Supreme Court hears arguments on sub-prime mortgage fraud

[JURIST] The US Supreme Court [official website] heard oral arguments [day call, PDF] on Tuesday in Robers v. United States [transcript, PDF]. The case addresses the issue of whether a defendant who owes restitution for a fraudulently obtained loan returns a portion of the loan money by giving the lenders the collateral property that secures the money. Petitioner Benjamin Robers submitted fraudulent loan documents for two houses that materially misrepresented his income and ability to repay loans. Robers eventually defaulted on the two mortgages, and the houses were foreclosed and resold for less than the value of the mortgages. Robers pleaded guilty to conspiracy to commit wire fraud, and, under Mandatory Victims Restitution Act (MVRA) [18 USC §3663A, text], must pay restitution equal to the difference between the amount of money he fraudulently took from the banks and the amount of any property he returned to the lenders. Both the lower court and the Seventh Circuit held that under the MVRA, Rober must pay restitution equal to the difference in value between the mortgages and the actual sale price.

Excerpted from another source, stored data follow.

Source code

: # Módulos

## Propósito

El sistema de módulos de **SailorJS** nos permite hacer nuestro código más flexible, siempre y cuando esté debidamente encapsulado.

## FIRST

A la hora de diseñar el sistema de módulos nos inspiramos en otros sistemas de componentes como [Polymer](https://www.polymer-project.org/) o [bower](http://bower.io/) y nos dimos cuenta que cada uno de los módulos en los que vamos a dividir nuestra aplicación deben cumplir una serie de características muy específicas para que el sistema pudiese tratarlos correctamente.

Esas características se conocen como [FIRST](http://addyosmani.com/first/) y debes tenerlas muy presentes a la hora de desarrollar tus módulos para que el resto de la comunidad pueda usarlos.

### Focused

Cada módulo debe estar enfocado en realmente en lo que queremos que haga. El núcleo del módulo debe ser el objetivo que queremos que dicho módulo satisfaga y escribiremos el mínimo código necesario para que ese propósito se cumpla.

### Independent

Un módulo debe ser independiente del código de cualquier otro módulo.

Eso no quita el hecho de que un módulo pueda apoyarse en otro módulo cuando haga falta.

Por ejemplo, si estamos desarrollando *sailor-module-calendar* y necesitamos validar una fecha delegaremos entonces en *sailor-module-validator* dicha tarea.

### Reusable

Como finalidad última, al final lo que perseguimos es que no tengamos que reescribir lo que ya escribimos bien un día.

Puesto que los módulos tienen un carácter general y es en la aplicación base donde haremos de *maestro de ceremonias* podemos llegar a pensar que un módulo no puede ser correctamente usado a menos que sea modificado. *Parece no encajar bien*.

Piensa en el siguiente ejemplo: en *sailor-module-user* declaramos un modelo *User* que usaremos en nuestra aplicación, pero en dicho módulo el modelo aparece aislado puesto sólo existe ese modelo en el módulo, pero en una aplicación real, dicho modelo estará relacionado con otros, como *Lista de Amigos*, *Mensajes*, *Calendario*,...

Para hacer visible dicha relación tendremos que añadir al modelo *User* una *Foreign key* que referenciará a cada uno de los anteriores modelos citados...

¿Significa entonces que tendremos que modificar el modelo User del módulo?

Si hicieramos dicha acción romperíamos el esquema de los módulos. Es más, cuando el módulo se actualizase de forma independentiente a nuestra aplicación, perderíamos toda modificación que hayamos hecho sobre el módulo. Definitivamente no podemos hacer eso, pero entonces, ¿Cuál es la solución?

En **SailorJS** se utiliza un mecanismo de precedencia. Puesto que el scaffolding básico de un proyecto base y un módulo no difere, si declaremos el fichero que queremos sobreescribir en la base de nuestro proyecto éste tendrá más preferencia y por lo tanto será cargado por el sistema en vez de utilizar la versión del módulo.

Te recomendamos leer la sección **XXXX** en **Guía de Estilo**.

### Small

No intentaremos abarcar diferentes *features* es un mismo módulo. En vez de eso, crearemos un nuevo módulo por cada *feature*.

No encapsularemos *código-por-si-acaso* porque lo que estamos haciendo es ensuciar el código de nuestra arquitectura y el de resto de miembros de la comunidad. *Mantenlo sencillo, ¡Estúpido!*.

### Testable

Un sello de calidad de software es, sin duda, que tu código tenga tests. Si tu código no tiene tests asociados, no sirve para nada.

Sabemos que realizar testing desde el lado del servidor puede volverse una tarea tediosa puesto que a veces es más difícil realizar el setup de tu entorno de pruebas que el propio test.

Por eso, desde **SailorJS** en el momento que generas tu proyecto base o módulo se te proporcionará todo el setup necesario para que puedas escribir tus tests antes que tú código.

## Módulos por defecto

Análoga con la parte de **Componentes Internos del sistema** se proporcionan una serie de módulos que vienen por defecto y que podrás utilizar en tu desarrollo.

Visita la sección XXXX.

Counsel for Robers argued in front of the Supreme Court that the amount owed in restitution should be based on the appraised value of the homes on the date of the foreclosure rather than their value on the date that the lenders sold the properties. In response, the government argued that the MVRA "focuses on ... how much of the property that was lost has been returned to the victim before sentencing." According to the government, the property lost was the money lent due to Rober's fraudulent mortgage, and so restitution should be valued when the houses are sold and money is returned to the victim: "When the property that was lost was a car, you don't get an offset for returning pineapples. When the property that was lost was money, you don't get an offset for returning the house."